For example, the following source code consumes 5 messages from topic /MapR_Streams:MapR-Topic1:
/*
* This file contains the consumer function.
*
*/
#include <stdio.h>
#include <stdlib.h>
#include <rdkafka.h>
#include <string.h>
/*
* Method : int consumer(int expected_nummsgs, const char *fullTopicName)
* Description : This is a simple consumer method. In this method the consumer
* consumes messages from a topic.
*/
int consumer(int expected_nummsgs, const char *fullTopicName) {
printf("********* CONSUMER START *********\n");
rd_kafka_t *consHndle;
rd_kafka_conf_t *consCfg;
rd_kafka_topic_conf_t *consTopicCfg;
char errstr[1000];
rd_kafka_resp_err_t errCode;
printf("Create new consumer configuration object\n");
/*
* rd_kafka_conf_new(): This API creates default rd_kafka_conf_t object to
* be passed at the time of consumer object creation using rd_kafka_new call.
*/
consCfg = rd_kafka_conf_new();
if(consCfg == NULL) {
printf("Failed to create consumer conf\n");
return(EXIT_FAILURE);
}
/*
* rd_kafka_conf_set(): This API is used to set config parameters in the
* rd_kafka_conf_t object. group.id Must be set for all the consumers.
* All changes to the consCfg must be done before creating consumer object.
*/
if(RD_KAFKA_CONF_OK != rd_kafka_conf_set(consCfg,
"group.id", "consumerGroup",
errstr, sizeof(errstr))) {
printf("rd_kafka_conf_set() failed with error: %s\n", errstr);
return (EXIT_FAILURE);
}
/*
* rd_kafka_topic_conf_new(): This API Creates topic conf object
* required to set the default topic configuration.
*/
printf("Set topic configurations\n");
consTopicCfg = rd_kafka_topic_conf_new();
/* rd_kafka_topic_conf_set(): This API sets the config property by name.
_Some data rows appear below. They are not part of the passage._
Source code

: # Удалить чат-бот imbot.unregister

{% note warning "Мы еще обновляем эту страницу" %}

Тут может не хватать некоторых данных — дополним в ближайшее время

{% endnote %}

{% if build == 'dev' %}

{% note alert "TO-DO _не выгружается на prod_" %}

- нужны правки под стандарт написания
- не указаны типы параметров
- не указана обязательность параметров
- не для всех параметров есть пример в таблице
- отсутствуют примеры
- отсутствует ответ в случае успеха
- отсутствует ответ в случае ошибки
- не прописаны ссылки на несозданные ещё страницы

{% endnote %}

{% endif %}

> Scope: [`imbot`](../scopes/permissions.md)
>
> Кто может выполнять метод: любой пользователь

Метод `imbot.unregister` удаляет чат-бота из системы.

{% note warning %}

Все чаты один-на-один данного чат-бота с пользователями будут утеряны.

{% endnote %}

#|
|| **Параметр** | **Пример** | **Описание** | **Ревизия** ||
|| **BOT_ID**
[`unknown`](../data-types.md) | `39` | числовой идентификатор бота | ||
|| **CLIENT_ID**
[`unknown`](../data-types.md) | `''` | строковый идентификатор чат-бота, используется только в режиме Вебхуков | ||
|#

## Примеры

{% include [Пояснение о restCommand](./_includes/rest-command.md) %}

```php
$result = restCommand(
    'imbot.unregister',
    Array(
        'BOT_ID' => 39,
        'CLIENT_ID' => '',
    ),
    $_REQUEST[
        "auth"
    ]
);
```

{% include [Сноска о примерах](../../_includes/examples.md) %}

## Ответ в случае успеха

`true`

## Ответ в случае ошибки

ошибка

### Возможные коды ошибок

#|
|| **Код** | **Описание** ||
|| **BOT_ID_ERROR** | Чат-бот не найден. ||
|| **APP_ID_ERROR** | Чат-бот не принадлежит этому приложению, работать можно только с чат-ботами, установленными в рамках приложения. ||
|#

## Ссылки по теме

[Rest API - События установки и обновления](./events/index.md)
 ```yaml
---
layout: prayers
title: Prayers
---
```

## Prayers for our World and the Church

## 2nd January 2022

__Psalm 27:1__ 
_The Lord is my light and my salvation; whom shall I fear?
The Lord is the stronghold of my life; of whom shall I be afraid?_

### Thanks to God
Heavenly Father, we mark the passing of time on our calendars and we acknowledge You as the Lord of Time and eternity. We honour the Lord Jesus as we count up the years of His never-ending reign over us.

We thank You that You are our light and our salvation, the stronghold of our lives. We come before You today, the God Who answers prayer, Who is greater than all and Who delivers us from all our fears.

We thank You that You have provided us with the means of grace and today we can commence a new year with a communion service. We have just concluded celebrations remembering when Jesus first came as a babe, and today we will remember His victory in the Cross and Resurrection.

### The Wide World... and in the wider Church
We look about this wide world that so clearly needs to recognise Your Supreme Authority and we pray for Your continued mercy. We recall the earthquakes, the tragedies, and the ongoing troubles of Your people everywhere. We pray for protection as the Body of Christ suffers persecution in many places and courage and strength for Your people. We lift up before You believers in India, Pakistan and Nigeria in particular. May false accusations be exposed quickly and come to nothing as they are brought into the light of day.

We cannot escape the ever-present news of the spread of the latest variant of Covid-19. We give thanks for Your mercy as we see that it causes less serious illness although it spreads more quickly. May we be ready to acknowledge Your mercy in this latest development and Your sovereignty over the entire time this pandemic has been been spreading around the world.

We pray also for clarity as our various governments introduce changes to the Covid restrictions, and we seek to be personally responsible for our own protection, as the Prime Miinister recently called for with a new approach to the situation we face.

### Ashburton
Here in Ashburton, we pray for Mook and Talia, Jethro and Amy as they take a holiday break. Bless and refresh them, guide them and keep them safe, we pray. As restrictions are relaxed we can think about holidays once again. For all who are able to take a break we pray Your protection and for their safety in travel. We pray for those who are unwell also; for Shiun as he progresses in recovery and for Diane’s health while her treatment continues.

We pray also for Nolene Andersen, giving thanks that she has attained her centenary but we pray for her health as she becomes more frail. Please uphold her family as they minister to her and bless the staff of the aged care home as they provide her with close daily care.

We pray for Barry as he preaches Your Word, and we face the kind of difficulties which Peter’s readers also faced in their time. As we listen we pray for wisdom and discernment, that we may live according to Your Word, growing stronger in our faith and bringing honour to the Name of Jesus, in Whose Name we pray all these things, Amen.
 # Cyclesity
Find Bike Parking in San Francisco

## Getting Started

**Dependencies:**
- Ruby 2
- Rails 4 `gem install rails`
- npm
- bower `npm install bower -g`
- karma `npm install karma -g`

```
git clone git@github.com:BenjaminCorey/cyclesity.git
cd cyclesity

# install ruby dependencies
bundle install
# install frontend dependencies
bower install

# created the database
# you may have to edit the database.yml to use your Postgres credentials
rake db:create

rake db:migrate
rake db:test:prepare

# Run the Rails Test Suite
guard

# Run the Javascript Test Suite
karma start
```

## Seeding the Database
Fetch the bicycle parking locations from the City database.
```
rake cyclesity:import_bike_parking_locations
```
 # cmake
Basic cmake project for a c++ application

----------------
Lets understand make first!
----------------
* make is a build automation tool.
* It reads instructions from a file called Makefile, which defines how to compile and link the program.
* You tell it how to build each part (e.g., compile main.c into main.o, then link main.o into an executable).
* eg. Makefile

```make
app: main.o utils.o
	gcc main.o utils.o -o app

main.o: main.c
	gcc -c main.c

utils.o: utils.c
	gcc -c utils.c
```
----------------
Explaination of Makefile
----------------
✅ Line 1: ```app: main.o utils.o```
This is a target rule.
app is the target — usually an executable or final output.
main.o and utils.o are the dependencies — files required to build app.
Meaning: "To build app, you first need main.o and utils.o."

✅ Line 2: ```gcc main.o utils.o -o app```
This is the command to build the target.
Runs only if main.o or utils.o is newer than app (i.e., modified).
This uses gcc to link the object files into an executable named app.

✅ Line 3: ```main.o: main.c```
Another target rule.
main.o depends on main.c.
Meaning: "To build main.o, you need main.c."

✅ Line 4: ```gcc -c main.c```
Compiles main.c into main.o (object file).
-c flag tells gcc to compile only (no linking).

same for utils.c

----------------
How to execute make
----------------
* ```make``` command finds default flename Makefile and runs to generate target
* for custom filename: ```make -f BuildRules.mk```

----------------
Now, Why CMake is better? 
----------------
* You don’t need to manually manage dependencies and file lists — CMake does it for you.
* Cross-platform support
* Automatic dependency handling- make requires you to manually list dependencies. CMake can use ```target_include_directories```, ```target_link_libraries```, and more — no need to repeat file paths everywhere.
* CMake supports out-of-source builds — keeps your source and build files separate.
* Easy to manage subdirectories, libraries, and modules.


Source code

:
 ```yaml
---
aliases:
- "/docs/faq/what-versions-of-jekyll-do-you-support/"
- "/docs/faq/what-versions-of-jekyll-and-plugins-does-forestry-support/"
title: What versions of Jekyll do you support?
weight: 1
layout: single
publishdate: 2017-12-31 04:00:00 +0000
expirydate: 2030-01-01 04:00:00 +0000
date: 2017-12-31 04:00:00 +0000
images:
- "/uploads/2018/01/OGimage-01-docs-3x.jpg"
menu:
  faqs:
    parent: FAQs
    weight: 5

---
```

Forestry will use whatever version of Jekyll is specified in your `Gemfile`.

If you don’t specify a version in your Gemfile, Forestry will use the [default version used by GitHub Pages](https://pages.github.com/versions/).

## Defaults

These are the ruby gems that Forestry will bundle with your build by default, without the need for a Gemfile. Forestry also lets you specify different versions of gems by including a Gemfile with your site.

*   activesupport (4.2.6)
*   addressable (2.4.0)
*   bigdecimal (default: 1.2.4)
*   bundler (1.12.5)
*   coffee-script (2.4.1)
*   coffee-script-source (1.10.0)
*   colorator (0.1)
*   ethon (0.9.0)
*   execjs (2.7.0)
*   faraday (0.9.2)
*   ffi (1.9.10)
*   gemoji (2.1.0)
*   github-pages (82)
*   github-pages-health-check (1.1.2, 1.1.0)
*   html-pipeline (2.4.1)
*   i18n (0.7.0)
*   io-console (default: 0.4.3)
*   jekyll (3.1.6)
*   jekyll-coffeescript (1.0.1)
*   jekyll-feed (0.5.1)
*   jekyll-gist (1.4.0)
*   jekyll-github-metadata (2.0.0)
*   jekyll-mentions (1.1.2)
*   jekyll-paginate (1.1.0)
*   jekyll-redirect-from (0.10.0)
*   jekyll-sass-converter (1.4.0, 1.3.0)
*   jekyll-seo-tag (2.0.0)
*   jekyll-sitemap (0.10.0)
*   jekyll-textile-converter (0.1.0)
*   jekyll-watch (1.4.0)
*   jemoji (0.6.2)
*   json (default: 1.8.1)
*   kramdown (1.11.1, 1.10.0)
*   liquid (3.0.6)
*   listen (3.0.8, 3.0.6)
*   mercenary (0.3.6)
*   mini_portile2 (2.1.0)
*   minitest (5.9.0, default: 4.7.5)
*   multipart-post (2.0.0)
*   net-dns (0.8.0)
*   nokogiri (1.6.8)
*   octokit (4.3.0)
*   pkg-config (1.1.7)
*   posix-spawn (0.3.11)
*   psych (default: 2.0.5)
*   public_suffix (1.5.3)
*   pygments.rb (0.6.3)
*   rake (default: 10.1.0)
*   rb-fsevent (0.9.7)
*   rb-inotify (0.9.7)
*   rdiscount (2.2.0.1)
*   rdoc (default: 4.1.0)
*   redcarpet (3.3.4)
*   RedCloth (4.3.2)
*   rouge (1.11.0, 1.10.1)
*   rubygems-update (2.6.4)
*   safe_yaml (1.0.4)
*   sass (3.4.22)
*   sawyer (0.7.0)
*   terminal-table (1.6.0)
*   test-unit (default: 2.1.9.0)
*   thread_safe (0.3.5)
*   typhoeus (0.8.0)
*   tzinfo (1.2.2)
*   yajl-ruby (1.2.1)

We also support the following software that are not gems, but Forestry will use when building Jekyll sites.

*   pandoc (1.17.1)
* consTopicCfg should have been previously set up with `rd_kafka_topic_conf_new()`
* property set in this call is 'auto.offset.reset', when set to
* earliest will return messages on rd_kafka_consumer_poll from beginning of
* time (for the very first time consumption) or from last commited offset
* for online consumer. If property is set to 'latest' it will return the
* messages produced after consumer has started(for first time consumer) or
* from the last committed offset for online consumer
*/
if (RD_KAFKA_CONF_OK != rd_kafka_topic_conf_set(consTopicCfg, "auto.offset.reset",
"earliest" ,errstr, sizeof(errstr))) {
printf("rd_kafka_topic_conf_set() failed with error: %s\n", errstr);
return (EXIT_FAILURE);
}
/*
* rd_kafka_conf_set_default_topic_conf(): This API sets the default topic
* configuration to use for automatically subscribed topics
* The topic config object is not usable after this call.
*/
rd_kafka_conf_set_default_topic_conf(consCfg, consTopicCfg);
printf("Create consumer Kafka handle\n");
/*
* rd_kafka_new():Creates a new Kafka handle and starts its operation
* according to the specified type (RD_KAFKA_CONSUMER or RD_KAFKA_PRODUCER).
* consCfg object passed here is freed by this function and must not be used
* or destroyed by the application subsequently. errstr must be a pointer to
* memory of at least size errstr_size where
* `rd_kafka_new()` may write a human readable error message in case the
* creation of a new handle fails. In which case the function returns NULL.
*/
consHndle = rd_kafka_new(RD_KAFKA_CONSUMER, consCfg, errstr, sizeof(errstr));
if(consHndle == NULL) {
printf("Failed to create consumer:%s", errstr);
return (EXIT_FAILURE);
}
/* rd_kafka_poll_set_consumer() is used to redirect the main queue which is
* serviced using rd_kafka_poll() to the rd_kafka_consumer_poll(). With one api
* 'rd_kafka_consumer_poll()' both callbacks and message are serviced.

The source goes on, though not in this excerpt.